Montgomery, qui connaissait la force redoutable de cette grande unité allemande, et aussi le faible effectif et le médiocre armement dont nous pouvions disposer, nous suggérait un repli de quatre-vingts kilomètres vers le sud, pour éviter le choc…
La nouvelle était d’importance, certes, mais cette idée de repli était fort loin de plaire à notre chef.
Considérant que la position minutieusement organisée de Ksar Rhilane était bonne et pouvait être défendue, considérant par contre que nos véhicules fatigués par la traversée du désert risquaient de nous lâcher pendant le mouvement de retraite et que, si les Allemands réussissaient à nous rattraper et à attaquer notre colonne en marche, ce serait la catastrophe à coup sûr, il proposa au général anglais de résister sur place, à condition toutefois de disposer de l’appui maximum de la R. A. F.

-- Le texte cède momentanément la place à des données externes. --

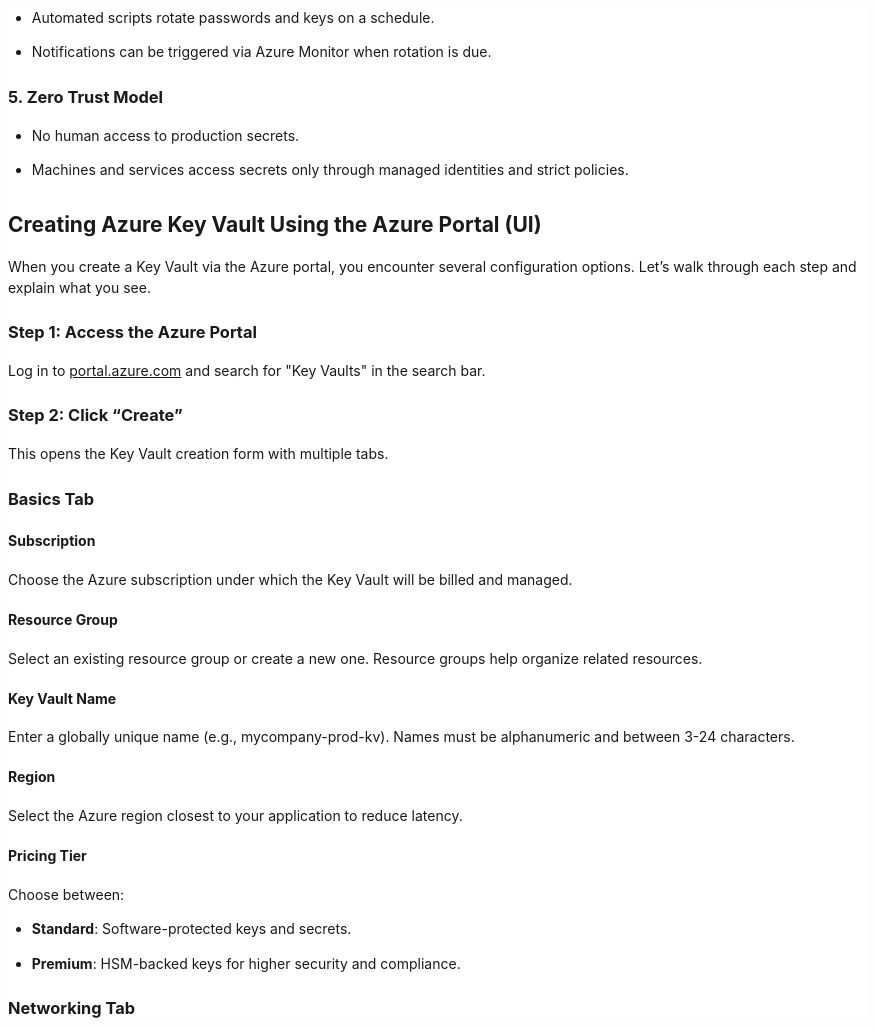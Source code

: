 *   Automated scripts rotate passwords and keys on a schedule.
    
*   Notifications can be triggered via Azure Monitor when rotation is due.
    

### 5\. **Zero Trust Model**

*   No human access to production secrets.
    
*   Machines and services access secrets only through managed identities and strict policies.
    

Creating Azure Key Vault Using the Azure Portal (UI)
----------------------------------------------------

When you create a Key Vault via the Azure portal, you encounter several configuration options. Let’s walk through each step and explain what you see.

### Step 1: Access the Azure Portal

Log in to [portal.azure.com](https://portal.azure.com/) and search for "Key Vaults" in the search bar.

### Step 2: Click “Create”

This opens the Key Vault creation form with multiple tabs.

### Basics Tab

#### Subscription

Choose the Azure subscription under which the Key Vault will be billed and managed.

#### Resource Group

Select an existing resource group or create a new one. Resource groups help organize related resources.

#### Key Vault Name

Enter a globally unique name (e.g., mycompany-prod-kv). Names must be alphanumeric and between 3-24 characters.

#### Region

Select the Azure region closest to your application to reduce latency.

#### Pricing Tier

Choose between:

*   **Standard**: Software-protected keys and secrets.
    
*   **Premium**: HSM-backed keys for higher security and compliance.
    

### Networking Tab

Sportivement, Montgomery accepta et, fort de l’assurance d’un soutien aérien sans réserve, le général Leclerc s’envola vers dix-sept heures dans un petit avion anglais afin d’aller plus vite donner ses ordres à Ksar Rhilane. Chemin faisant, il jugea que nos positions étaient telles qu’elles ne pourraient rien gagner à des aménagements de dernière heure, et s’il prévint le commandant Vezinet de l’attaque pour le lendemain, il lui interdit d’alerter les unités pour éviter le moindre énervement. Marquant ainsi sa grande confiance dans ses troupes, le général prenait un grand risque qui devait nous sauver, car l’attaque allemande tomba sur des troupes parfaitement calmes et reposées, qui combattirent avec une discipline extraordi-naire.
La nuit se passa donc sans encombre, mais le 10 mars, vers six heures du matin, nos guetteurs signalèrent l’arrivée des premières colonnes blindées adverses. Le sort était jeté, la première bataille des hommes du Tchad contre l’armée allemande allait commencer, il fallait que ce soit une victoire.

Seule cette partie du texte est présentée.